Among the entries that follow, the required portion opens with the line containing "要么扯大一点，这是全球资产阶" and closes with the line containing "[36]初，上皇每宴，先设太". Give that portion again exactly, and nothing else.

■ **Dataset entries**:
▼

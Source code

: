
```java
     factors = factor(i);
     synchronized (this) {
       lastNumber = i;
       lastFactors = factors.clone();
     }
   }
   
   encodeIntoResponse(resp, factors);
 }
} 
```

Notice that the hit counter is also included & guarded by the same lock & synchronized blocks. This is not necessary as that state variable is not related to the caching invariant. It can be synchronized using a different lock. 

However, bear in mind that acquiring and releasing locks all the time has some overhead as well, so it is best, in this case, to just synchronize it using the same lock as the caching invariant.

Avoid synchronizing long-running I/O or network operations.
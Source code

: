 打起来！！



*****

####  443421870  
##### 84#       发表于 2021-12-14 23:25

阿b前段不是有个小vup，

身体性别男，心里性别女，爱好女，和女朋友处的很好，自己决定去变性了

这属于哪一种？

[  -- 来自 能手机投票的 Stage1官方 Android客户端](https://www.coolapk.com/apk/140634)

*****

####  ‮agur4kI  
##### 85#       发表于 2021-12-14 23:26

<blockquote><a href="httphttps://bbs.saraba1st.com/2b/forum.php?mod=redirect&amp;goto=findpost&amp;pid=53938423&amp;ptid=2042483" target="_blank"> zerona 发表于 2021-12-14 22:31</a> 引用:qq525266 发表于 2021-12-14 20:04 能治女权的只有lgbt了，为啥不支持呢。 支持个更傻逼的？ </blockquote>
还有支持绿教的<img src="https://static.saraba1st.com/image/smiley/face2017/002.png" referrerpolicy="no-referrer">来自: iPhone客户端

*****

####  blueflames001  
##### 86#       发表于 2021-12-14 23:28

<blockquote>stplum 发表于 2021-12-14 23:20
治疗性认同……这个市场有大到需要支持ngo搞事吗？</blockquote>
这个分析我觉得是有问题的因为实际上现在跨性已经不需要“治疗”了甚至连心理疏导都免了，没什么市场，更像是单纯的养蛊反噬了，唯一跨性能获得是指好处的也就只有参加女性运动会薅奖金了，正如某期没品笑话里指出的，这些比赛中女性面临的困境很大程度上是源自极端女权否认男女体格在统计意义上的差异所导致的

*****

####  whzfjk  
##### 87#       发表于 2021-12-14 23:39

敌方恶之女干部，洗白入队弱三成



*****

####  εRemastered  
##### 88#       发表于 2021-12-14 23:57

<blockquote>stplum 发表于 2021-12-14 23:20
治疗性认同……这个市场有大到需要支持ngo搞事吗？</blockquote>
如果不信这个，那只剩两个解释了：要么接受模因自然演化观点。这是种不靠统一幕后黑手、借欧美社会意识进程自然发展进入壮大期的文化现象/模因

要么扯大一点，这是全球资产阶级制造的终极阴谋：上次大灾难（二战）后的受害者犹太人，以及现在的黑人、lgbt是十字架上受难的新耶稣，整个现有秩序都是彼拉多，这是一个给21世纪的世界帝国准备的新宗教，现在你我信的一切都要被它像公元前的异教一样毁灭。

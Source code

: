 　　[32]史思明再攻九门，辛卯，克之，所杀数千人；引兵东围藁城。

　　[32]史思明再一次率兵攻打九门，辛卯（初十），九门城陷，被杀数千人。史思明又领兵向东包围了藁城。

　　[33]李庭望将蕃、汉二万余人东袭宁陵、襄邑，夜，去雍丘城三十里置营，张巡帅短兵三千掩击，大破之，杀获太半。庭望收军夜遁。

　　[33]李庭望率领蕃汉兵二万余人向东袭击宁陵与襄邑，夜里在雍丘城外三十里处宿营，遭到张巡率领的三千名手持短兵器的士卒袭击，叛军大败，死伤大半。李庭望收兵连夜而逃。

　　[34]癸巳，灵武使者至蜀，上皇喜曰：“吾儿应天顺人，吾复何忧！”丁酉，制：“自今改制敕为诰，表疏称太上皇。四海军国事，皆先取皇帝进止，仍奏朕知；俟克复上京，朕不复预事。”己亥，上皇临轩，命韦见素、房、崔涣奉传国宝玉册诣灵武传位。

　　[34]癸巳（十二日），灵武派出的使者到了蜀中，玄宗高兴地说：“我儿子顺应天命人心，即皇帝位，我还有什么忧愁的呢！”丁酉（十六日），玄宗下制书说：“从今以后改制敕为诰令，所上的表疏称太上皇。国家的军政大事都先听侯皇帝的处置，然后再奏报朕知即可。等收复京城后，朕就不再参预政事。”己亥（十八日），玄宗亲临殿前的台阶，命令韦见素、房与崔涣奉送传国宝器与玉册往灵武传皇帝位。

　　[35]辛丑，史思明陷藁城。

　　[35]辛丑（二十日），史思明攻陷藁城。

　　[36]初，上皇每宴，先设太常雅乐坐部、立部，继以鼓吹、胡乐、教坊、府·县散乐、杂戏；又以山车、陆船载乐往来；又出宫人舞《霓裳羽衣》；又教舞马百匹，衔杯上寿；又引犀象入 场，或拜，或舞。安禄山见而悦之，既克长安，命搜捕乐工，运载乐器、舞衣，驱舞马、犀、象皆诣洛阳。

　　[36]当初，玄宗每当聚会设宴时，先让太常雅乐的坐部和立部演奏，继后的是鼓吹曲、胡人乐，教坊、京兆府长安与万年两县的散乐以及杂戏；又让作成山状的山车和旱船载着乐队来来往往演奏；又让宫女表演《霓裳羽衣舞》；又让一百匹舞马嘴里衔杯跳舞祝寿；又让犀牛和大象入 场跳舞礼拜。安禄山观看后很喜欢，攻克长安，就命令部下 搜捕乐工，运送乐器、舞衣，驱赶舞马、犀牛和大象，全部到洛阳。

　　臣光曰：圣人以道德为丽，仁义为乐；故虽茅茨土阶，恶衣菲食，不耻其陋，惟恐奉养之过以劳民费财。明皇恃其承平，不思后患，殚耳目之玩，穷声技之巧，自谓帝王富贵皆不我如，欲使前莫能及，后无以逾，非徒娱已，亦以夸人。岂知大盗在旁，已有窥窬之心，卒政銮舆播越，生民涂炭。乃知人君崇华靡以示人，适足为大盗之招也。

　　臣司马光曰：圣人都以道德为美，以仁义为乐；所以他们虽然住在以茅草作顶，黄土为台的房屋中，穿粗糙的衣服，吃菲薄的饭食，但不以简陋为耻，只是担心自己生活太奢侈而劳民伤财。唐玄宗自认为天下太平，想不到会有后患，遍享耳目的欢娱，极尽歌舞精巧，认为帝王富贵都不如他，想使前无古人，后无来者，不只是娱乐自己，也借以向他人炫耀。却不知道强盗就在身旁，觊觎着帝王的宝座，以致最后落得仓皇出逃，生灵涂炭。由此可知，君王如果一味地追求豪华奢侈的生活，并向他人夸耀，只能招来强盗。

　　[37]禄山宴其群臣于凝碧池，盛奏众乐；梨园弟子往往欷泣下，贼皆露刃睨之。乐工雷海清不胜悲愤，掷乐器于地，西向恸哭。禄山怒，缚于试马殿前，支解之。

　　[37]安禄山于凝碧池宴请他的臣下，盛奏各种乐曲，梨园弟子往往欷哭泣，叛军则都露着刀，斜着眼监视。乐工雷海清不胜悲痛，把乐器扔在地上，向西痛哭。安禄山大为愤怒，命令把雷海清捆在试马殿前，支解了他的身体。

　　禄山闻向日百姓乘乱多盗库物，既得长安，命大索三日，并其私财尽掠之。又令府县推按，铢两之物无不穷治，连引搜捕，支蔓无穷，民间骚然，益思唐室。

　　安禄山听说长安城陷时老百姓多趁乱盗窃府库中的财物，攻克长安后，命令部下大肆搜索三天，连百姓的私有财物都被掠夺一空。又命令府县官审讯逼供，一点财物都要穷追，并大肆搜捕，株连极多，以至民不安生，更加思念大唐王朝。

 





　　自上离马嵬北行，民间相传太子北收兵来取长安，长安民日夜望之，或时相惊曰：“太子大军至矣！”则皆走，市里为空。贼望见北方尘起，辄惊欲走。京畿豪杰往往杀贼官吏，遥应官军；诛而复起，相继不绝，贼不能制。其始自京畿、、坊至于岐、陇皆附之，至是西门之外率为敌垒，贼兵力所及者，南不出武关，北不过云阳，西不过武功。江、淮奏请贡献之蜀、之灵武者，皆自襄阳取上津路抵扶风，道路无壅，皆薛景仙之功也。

▲

■ **Solution to the exercise**:
要么扯大一点，这是全球资产阶级制造的终极阴谋：上次大灾难（二战）后的受害者犹太人，以及现在的黑人、lgbt是十字架上受难的新耶稣，整个现有秩序都是彼拉多，这是一个给21世纪的世界帝国准备的新宗教，现在你我信的一切都要被它像公元前的异教一样毁灭。

Source code

: 　　[32]史思明再攻九门，辛卯，克之，所杀数千人；引兵东围藁城。

　　[32]史思明再一次率兵攻打九门，辛卯（初十），九门城陷，被杀数千人。史思明又领兵向东包围了藁城。

　　[33]李庭望将蕃、汉二万余人东袭宁陵、襄邑，夜，去雍丘城三十里置营，张巡帅短兵三千掩击，大破之，杀获太半。庭望收军夜遁。

　　[33]李庭望率领蕃汉兵二万余人向东袭击宁陵与襄邑，夜里在雍丘城外三十里处宿营，遭到张巡率领的三千名手持短兵器的士卒袭击，叛军大败，死伤大半。李庭望收兵连夜而逃。

　　[34]癸巳，灵武使者至蜀，上皇喜曰：“吾儿应天顺人，吾复何忧！”丁酉，制：“自今改制敕为诰，表疏称太上皇。四海军国事，皆先取皇帝进止，仍奏朕知；俟克复上京，朕不复预事。”己亥，上皇临轩，命韦见素、房、崔涣奉传国宝玉册诣灵武传位。

　　[34]癸巳（十二日），灵武派出的使者到了蜀中，玄宗高兴地说：“我儿子顺应天命人心，即皇帝位，我还有什么忧愁的呢！”丁酉（十六日），玄宗下制书说：“从今以后改制敕为诰令，所上的表疏称太上皇。国家的军政大事都先听侯皇帝的处置，然后再奏报朕知即可。等收复京城后，朕就不再参预政事。”己亥（十八日），玄宗亲临殿前的台阶，命令韦见素、房与崔涣奉送传国宝器与玉册往灵武传皇帝位。

　　[35]辛丑，史思明陷藁城。

　　[35]辛丑（二十日），史思明攻陷藁城。

　　[36]初，上皇每宴，先设太常雅乐坐部、立部，继以鼓吹、胡乐、教坊、府·县散乐、杂戏；又以山车、陆船载乐往来；又出宫人舞《霓裳羽衣》；又教舞马百匹，衔杯上寿；又引犀象入 场，或拜，或舞。安禄山见而悦之，既克长安，命搜捕乐工，运载乐器、舞衣，驱舞马、犀、象皆诣洛阳。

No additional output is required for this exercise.